2

I have a set of proportion data between 0 and 1, working in R.

Let's say that I have fitted a mixture of a beta and a degenerate distribution. This means that I write the density as something like this :

$F(x) = pF_0(x) + (1-p)F_{\theta}(x)$

where I call $F_0$ the degenerate distribution in 0 and $F_{\theta}$ the beta distribution with the parameters $\theta = (a,b)$. $p$ is the mixing percentage between the two distribution.

So let's say that I manage to find my 3 parameters $p,a,b$ then I would like to deduce some quantile values (95% for example) as one can do by fitting for example a simple beta distribution $\beta(a,b)$ (using the fitdistrplus package for example).

How can I manage to do this ? Is this even meaningful for this kind of mixture distribution ?

I think yes it is (but I'm not sure) because I'm using it in a context of zero-inflated beta distribution, and having several zero-values should influence the quantile value accordingly (because I want to take the multiple zero-values into account, as they are important information).

kjetil b halvorsen
  • 63,378
  • 26
  • 142
  • 467
ThanhKim
  • 19
  • 6
  • This question is asked and answered generally at https://stats.stackexchange.com/questions/411647. My post in that thread includes a software solution. – whuber Oct 08 '21 at 21:12

2 Answers2

1

I assume by $F_0$ you mean the CDF of a point mass at 0, that is, $F(x) = 1\{x \ge 0\}$.

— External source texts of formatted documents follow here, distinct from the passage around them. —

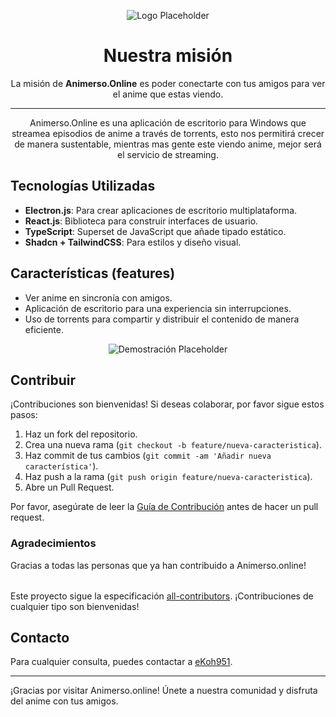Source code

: <!-- README.md -->

<p align="center">
  <img src="https://via.placeholder.com/300x150" alt="Logo Placeholder"> <!-- Aquí puedes poner el logo de tu proyecto -->
</p>

<h1 align="center">Nuestra misión</h1>
<p align="center">
   La misión de <b>Animerso.Online</b> es poder conectarte con tus amigos para ver el anime que estas viendo.
</p>

---

<p align="center">
  Animerso.Online es una aplicación de escritorio para Windows que streamea episodios de anime a través de  torrents, esto nos permitirá crecer de manera sustentable, mientras mas gente este viendo anime, mejor será el servicio de streaming.
</p>

## Tecnologías Utilizadas

- **Electron.js**: Para crear aplicaciones de escritorio multiplataforma.
- **React.js**: Biblioteca para construir interfaces de usuario.
- **TypeScript**: Superset de JavaScript que añade tipado estático.
- **Shadcn + TailwindCSS**: Para estilos y diseño visual.

## Características (features)

- Ver anime en sincronía con amigos.
- Aplicación de escritorio para una experiencia sin interrupciones.
- Uso de torrents para compartir y distribuir el contenido de manera eficiente.

<p align="center">
  <img src="https://via.placeholder.com/600x300" alt="Demostración Placeholder"> <!-- Aquí puedes poner un gif demostrativo de la app -->
</p>

## Contribuir

¡Contribuciones son bienvenidas! Si deseas colaborar, por favor sigue estos pasos:

1. Haz un fork del repositorio.
2. Crea una nueva rama (`git checkout -b feature/nueva-caracteristica`).
3. Haz commit de tus cambios (`git commit -am 'Añadir nueva característica'`).
4. Haz push a la rama (`git push origin feature/nueva-caracteristica`).
5. Abre un Pull Request.

Por favor, asegúrate de leer la [Guía de Contribución](CONTRIBUTING.md) antes de hacer un pull request.

### Agradecimientos

Gracias a todas las personas que ya han contribuido a Animerso.online!

<!-- ALL-CONTRIBUTORS-LIST:START - Do not remove or modify this section -->
<!-- prettier-ignore-start -->
<!-- markdownlint-disable -->
<table>
  <tr>
    <!-- Aquí el bot de All Contributors agregará automáticamente los avatares de los contribuidores -->
  </tr>
</table>
<!-- ALL-CONTRIBUTORS-LIST:END -->

Este proyecto sigue la especificación [all-contributors](https://allcontributors.org/). ¡Contribuciones de cualquier tipo son bienvenidas!

## Contacto

Para cualquier consulta, puedes contactar a [eKoh951](mailto:greatekoh@gmail.com).

---

¡Gracias por visitar Animerso.online! Únete a nuestra comunidad y disfruta del anime con tus amigos.

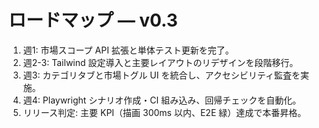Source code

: # ロードマップ — v0.3

1. 週1: 市場スコープ API 拡張と単体テスト更新を完了。
2. 週2-3: Tailwind 設定導入と主要レイアウトのリデザインを段階移行。
3. 週3: カテゴリタブと市場トグル UI を統合し、アクセシビリティ監査を実施。
4. 週4: Playwright シナリオ作成・CI 組み込み、回帰チェックを自動化。
5. リリース判定: 主要 KPI（描画 300ms 以内、E2E 緑）達成で本番昇格。

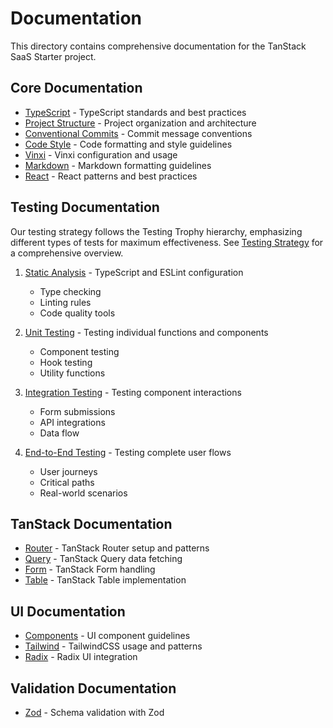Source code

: # Documentation

This directory contains comprehensive documentation for the TanStack SaaS Starter project.

## Core Documentation

- [TypeScript](./core/typescript.md) - TypeScript standards and best practices
- [Project Structure](./core/project-structure.md) - Project organization and architecture
- [Conventional Commits](./core/conventional-commits.md) - Commit message conventions
- [Code Style](./core/code-style.md) - Code formatting and style guidelines
- [Vinxi](./core/vinxi.md) - Vinxi configuration and usage
- [Markdown](./core/markdown.md) - Markdown formatting guidelines
- [React](./core/react.md) - React patterns and best practices

## Testing Documentation

Our testing strategy follows the Testing Trophy hierarchy, emphasizing different types of tests for maximum effectiveness. See [Testing Strategy](./testing/README.md) for a comprehensive overview.

1. [Static Analysis](./testing/static.md) - TypeScript and ESLint configuration

   - Type checking
   - Linting rules
   - Code quality tools

2. [Unit Testing](./testing/unit.md) - Testing individual functions and components

   - Component testing
   - Hook testing
   - Utility functions

3. [Integration Testing](./testing/integration.md) - Testing component interactions

   - Form submissions
   - API integrations
   - Data flow

4. [End-to-End Testing](./testing/e2e.md) - Testing complete user flows
   - User journeys
   - Critical paths
   - Real-world scenarios

## TanStack Documentation

- [Router](./tanstack/router.md) - TanStack Router setup and patterns
- [Query](./tanstack/query.md) - TanStack Query data fetching
- [Form](./tanstack/form.md) - TanStack Form handling
- [Table](./tanstack/table.md) - TanStack Table implementation

## UI Documentation

- [Components](./ui/components.md) - UI component guidelines
- [Tailwind](./ui/tailwind.md) - TailwindCSS usage and patterns
- [Radix](./ui/radix.md) - Radix UI integration

## Validation Documentation

- [Zod](./validation/zod.md) - Schema validation with Zod
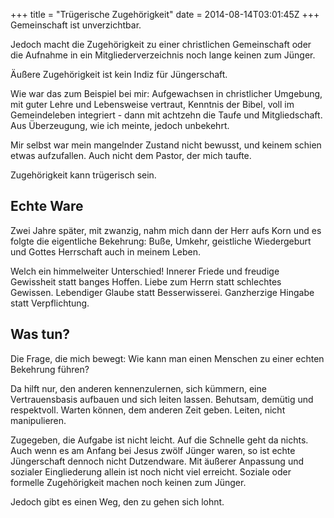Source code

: +++
title = "Trügerische Zugehörigkeit"
date = 2014-08-14T03:01:45Z
+++
Gemeinschaft ist unverzichtbar.

Jedoch macht die Zugehörigkeit zu einer christlichen Gemeinschaft oder die Aufnahme in ein Mitgliederverzeichnis noch lange keinen zum Jünger.

Äußere Zugehörigkeit ist kein Indiz für Jüngerschaft.

Wie war das zum Beispiel bei mir: Aufgewachsen in christlicher Umgebung, mit guter Lehre und Lebensweise vertraut, Kenntnis der Bibel, voll im Gemeindeleben integriert - dann mit achtzehn die Taufe und Mitgliedschaft. Aus Überzeugung, wie ich meinte, jedoch unbekehrt.

Mir selbst war mein mangelnder Zustand nicht bewusst, und keinem schien etwas aufzufallen. Auch nicht dem Pastor, der mich taufte.

Zugehörigkeit kann trügerisch sein.

## Echte Ware

Zwei Jahre später, mit zwanzig, nahm mich dann der Herr aufs Korn und es folgte die eigentliche Bekehrung: Buße, Umkehr, geistliche Wiedergeburt und Gottes Herrschaft auch in meinem Leben.

Welch ein himmelweiter Unterschied! Innerer Friede und freudige Gewissheit statt banges Hoffen. Liebe zum Herrn statt schlechtes Gewissen. Lebendiger Glaube statt Besserwisserei. Ganzherzige Hingabe statt Verpflichtung.

## Was tun?

Die Frage, die mich bewegt: Wie kann man einen Menschen zu einer echten Bekehrung führen?

Da hilft nur, den anderen kennenzulernen, sich kümmern, eine Vertrauensbasis aufbauen und sich leiten lassen. Behutsam, demütig und respektvoll. Warten können, dem anderen Zeit geben. Leiten, nicht manipulieren.

Zugegeben, die Aufgabe ist nicht leicht. Auf die Schnelle geht da nichts. Auch wenn es am Anfang bei Jesus zwölf Jünger waren, so ist echte Jüngerschaft dennoch nicht Dutzendware. Mit äußerer Anpassung und sozialer Eingliederung allein ist noch nicht viel erreicht. Soziale oder formelle Zugehörigkeit machen noch keinen zum Jünger.

Jedoch gibt es einen Weg, den zu gehen sich lohnt.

Properly defined, quantile function makes sense for any distribution. The $q$th quantile of $F$ is the smallest value of $x$ such that $F(x) \ge q$.

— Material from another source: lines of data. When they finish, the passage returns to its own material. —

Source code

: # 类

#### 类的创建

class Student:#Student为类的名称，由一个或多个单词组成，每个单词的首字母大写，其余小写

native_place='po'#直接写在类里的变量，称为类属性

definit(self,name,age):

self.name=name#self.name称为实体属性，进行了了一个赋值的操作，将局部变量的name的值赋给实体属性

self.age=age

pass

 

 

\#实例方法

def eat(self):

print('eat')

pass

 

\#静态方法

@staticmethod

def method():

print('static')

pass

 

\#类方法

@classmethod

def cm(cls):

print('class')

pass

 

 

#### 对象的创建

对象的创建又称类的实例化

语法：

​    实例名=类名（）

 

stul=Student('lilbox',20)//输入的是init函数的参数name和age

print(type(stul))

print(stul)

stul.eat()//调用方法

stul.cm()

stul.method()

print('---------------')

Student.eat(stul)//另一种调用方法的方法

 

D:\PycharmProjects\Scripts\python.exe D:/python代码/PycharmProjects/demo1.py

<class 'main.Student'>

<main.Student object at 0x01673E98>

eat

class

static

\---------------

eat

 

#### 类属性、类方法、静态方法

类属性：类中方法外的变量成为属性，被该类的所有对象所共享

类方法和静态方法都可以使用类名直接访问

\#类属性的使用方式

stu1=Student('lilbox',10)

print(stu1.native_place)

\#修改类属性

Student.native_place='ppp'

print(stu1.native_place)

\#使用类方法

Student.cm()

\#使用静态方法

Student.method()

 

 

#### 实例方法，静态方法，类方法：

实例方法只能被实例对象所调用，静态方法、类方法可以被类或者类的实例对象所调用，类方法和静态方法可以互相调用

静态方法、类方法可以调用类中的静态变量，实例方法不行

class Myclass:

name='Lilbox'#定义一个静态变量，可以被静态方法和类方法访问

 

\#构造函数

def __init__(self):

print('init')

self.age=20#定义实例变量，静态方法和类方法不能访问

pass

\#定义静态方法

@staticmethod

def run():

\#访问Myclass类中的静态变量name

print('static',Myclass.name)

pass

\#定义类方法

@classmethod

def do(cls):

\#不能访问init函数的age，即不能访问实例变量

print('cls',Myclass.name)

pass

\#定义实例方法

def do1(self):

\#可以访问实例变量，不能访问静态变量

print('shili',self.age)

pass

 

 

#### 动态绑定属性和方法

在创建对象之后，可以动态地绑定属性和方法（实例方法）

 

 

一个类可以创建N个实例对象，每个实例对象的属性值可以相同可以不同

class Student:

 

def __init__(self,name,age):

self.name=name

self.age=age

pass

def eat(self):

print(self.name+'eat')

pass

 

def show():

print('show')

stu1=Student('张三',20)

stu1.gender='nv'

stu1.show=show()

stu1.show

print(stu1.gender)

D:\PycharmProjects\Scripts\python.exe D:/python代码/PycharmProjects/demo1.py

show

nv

Beta is a continuous distribution whose CDF starts at zero at $x=0$ and goes to one at $x=1$. The other CDF is zero for $x < 0$ and jumps to 1 at $x=0$. Plotting $F$, you will see that the mixture CDF is zero for $x < 0$, jumps to $p$ at $x=0$ and gradually and continuously increases to one at $x=1$. (I am too lazy to make a plot, but I am sure you can make the plot yourself.)

Once you have this picture in mind, then it would be clear that the $q$th quantile of your mixture distribution will be equal to $0$ if $q \le p$ and will be equal to the $\frac{q-p}{1-p}$th quantile of the Beta distribution when $q > p$, that is, $$ F^{-1}(q) = \begin{cases} 0 & q \le p\\ F_\theta^{-1}\Big( \frac{q-p}{1-p}\Big) & q > p \end{cases}, \quad \forall q \in [0,1] $$ where $F^{-1}$ is the generalized inverse (i.e., just the quantile function of $F$.)

passerby51
  • 1,573
  • 8
  • 11
0

Ok so I finally come to this procedure to find the quantile :

  • First I find the parameters of the distribution fitting my datas using the gamlss package and the gamlss function

    g0 <- gamlss(datas~1,family=BEINF)

I'm using BEINF because in fact, I can get several zeros or one values.

  • Then because of the gamlss function, I get 4 parameters $\mu,\sigma,\nu,\tau$

The parameters $\mu,\sigma$ correspond to $a,b$ and $\nu,\tau$ are parameters such that we can write the following mixing probabilities :

$p_0= \frac{\nu}{1+\nu+\tau}$, probality of having a 0

$p_1= \frac{\tau}{1+\nu+\tau}$, probality of having a 1

  • After, I'm generating a sample of my fitted mixed distribution with the parameters I just found by using the rBEINF function :

y0 <- rBEINF(1e6,mu=fitted(g0,"mu")[1],sigma=fitted(g0,"sigma")[1],nu=fitted(g0,"nu")[[1]],tau=fitted(g0,"tau")[[1]])

  • Finally, I sort this sample and take the "0.95%-of the size" value of the sample as the 0.95-quantile value. In this case, this is the 950 000th value.

AA <- sort(y0)

quantile <- AA[950000]

Note that the precision of the value will depend on the size of the sample chosen, but from $10^5$, the difference will be very unsignificant.

ThanhKim
  • 19
  • 6